**Your objective:** The entries below should be set down again exactly, with every picture left out.

**Supplied records:**
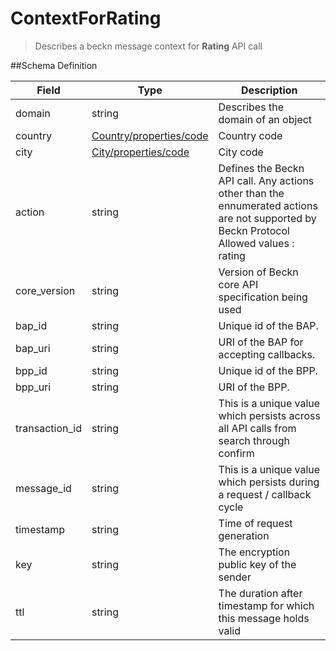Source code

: # ContextForRating

> Describes a beckn message context for **Rating** API call

##Schema Definition

| **Field**      | **Type**                                                                     | **Description**                                                                                                                             |
| -------------- | ---------------------------------------------------------------------------- | ------------------------------------------------------------------------------------------------------------------------------------------- |
| domain         | string                                                                       | Describes the domain of an object                                                                                                           |
| country        | [Country/properties/code](/docs/core-specification/schema-reference/country) | Country code                                                                                                                                |
| city           | [City/properties/code](/docs/core-specification/schema-reference/city)       | City code                                                                                                                                   |
| action         | string                                                                       | Defines the Beckn API call. Any actions other than the ennumerated actions are not supported by Beckn Protocol <br> Allowed values : rating |
| core_version   | string                                                                       | Version of Beckn core API specification being used                                                                                          |
| bap_id         | string                                                                       | Unique id of the BAP.                                                                                                                       |
| bap_uri        | string                                                                       | URI of the BAP for accepting callbacks.                                                                                                     |
| bpp_id         | string                                                                       | Unique id of the BPP.                                                                                                                       |
| bpp_uri        | string                                                                       | URI of the BPP.                                                                                                                             |
| transaction_id | string                                                                       | This is a unique value which persists across all API calls from search through confirm                                                      |
| message_id     | string                                                                       | This is a unique value which persists during a request / callback cycle                                                                     |
| timestamp      | string                                                                       | Time of request generation                                                                                                                  |
| key            | string                                                                       | The encryption public key of the sender                                                                                                     |
| ttl            | string                                                                       | The duration after timestamp for which this message holds valid                                                                             |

**Answer section:**
Source code

: # ContextForRating

> Describes a beckn message context for **Rating** API call

##Schema Definition

| **Field**      | **Type**                                                                     | **Description**                                                                                                                             |
| -------------- | ---------------------------------------------------------------------------- | ------------------------------------------------------------------------------------------------------------------------------------------- |
| domain         | string                                                                       | Describes the domain of an object                                                                                                           |
| country        | [Country/properties/code](/docs/core-specification/schema-reference/country) | Country code                                                                                                                                |
| city           | [City/properties/code](/docs/core-specification/schema-reference/city)       | City code                                                                                                                                   |
| action         | string                                                                       | Defines the Beckn API call. Any actions other than the ennumerated actions are not supported by Beckn Protocol <br> Allowed values : rating |
| core_version   | string                                                                       | Version of Beckn core API specification being used                                                                                          |
| bap_id         | string                                                                       | Unique id of the BAP.                                                                                                                       |
| bap_uri        | string                                                                       | URI of the BAP for accepting callbacks.                                                                                                     |
| bpp_id         | string                                                                       | Unique id of the BPP.                                                                                                                       |
| bpp_uri        | string                                                                       | URI of the BPP.                                                                                                                             |
| transaction_id | string                                                                       | This is a unique value which persists across all API calls from search through confirm                                                      |
| message_id     | string                                                                       | This is a unique value which persists during a request / callback cycle                                                                     |
| timestamp      | string                                                                       | Time of request generation                                                                                                                  |
| key            | string                                                                       | The encryption public key of the sender                                                                                                     |
| ttl            | string                                                                       | The duration after timestamp for which this message holds valid                                                                             |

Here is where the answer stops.